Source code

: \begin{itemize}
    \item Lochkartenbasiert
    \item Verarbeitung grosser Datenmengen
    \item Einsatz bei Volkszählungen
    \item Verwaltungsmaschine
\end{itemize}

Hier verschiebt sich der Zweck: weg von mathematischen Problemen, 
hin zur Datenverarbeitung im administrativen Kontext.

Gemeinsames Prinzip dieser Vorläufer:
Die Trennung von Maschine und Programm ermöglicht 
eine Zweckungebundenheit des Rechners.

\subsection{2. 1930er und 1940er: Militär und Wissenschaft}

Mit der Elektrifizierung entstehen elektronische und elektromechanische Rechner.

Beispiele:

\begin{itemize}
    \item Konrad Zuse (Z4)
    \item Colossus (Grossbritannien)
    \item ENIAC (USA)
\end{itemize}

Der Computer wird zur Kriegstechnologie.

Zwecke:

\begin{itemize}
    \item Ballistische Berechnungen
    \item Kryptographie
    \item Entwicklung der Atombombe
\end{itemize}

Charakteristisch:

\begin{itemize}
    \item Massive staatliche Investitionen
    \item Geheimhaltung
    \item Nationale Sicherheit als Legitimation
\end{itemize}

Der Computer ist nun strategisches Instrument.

_Problem requirements_
The line with "hin zur Datenverarbeitung" is the last to include; transcribe exactly every line from the top of the material above down to it.

_Answer space_
Source code

: \begin{itemize}
    \item Lochkartenbasiert
    \item Verarbeitung grosser Datenmengen
    \item Einsatz bei Volkszählungen
    \item Verwaltungsmaschine
\end{itemize}

Hier verschiebt sich der Zweck: weg von mathematischen Problemen, 
hin zur Datenverarbeitung im administrativen Kontext.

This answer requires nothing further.